■ REQUIRED ACTION ■
Would you output each record exactly as it stands?

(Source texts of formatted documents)
━━━━━━━━━━━━━━━━━━━━━━━━━━━━━━
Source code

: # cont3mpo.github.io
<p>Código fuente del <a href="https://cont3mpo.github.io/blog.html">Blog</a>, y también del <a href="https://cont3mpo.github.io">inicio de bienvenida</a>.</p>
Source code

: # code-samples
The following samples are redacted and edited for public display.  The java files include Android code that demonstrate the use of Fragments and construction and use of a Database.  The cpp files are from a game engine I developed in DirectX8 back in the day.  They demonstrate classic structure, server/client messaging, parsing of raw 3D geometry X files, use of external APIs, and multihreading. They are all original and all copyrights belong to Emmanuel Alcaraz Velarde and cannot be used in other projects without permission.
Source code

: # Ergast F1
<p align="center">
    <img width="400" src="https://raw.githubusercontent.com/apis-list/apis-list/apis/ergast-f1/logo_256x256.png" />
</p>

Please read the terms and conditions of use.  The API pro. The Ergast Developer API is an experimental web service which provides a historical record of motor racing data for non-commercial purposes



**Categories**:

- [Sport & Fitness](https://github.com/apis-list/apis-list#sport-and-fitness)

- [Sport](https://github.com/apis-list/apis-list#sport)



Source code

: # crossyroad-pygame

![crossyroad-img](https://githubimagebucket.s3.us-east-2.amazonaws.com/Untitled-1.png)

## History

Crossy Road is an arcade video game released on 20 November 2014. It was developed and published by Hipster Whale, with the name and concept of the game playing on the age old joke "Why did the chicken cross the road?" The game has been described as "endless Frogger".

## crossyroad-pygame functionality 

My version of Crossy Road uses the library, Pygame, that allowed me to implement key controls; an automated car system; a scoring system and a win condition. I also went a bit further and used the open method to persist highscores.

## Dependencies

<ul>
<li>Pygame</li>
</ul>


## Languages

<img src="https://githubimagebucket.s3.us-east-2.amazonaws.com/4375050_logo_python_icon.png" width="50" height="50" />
━━━━━━━━━━━━━━━━━━━━━━━━━━━━━━
■ RESULT BELOW ■
Source code

: # cont3mpo.github.io
<p>Código fuente del <a href="https://cont3mpo.github.io/blog.html">Blog</a>, y también del <a href="https://cont3mpo.github.io">inicio de bienvenida</a>.</p>
Source code

: # code-samples
The following samples are redacted and edited for public display.  The java files include Android code that demonstrate the use of Fragments and construction and use of a Database.  The cpp files are from a game engine I developed in DirectX8 back in the day.  They demonstrate classic structure, server/client messaging, parsing of raw 3D geometry X files, use of external APIs, and multihreading. They are all original and all copyrights belong to Emmanuel Alcaraz Velarde and cannot be used in other projects without permission.
Source code

: # Ergast F1
<p align="center">
    <img width="400" src="https://raw.githubusercontent.com/apis-list/apis-list/apis/ergast-f1/logo_256x256.png" />
</p>

Please read the terms and conditions of use.  The API pro. The Ergast Developer API is an experimental web service which provides a historical record of motor racing data for non-commercial purposes



**Categories**:

- [Sport & Fitness](https://github.com/apis-list/apis-list#sport-and-fitness)

- [Sport](https://github.com/apis-list/apis-list#sport)



Source code

: # crossyroad-pygame

![crossyroad-img](https://githubimagebucket.s3.us-east-2.amazonaws.com/Untitled-1.png)

## History

Crossy Road is an arcade video game released on 20 November 2014. It was developed and published by Hipster Whale, with the name and concept of the game playing on the age old joke "Why did the chicken cross the road?" The game has been described as "endless Frogger".

## crossyroad-pygame functionality 

My version of Crossy Road uses the library, Pygame, that allowed me to implement key controls; an automated car system; a scoring system and a win condition. I also went a bit further and used the open method to persist highscores.

## Dependencies

<ul>
<li>Pygame</li>
</ul>


## Languages

<img src="https://githubimagebucket.s3.us-east-2.amazonaws.com/4375050_logo_python_icon.png" width="50" height="50" />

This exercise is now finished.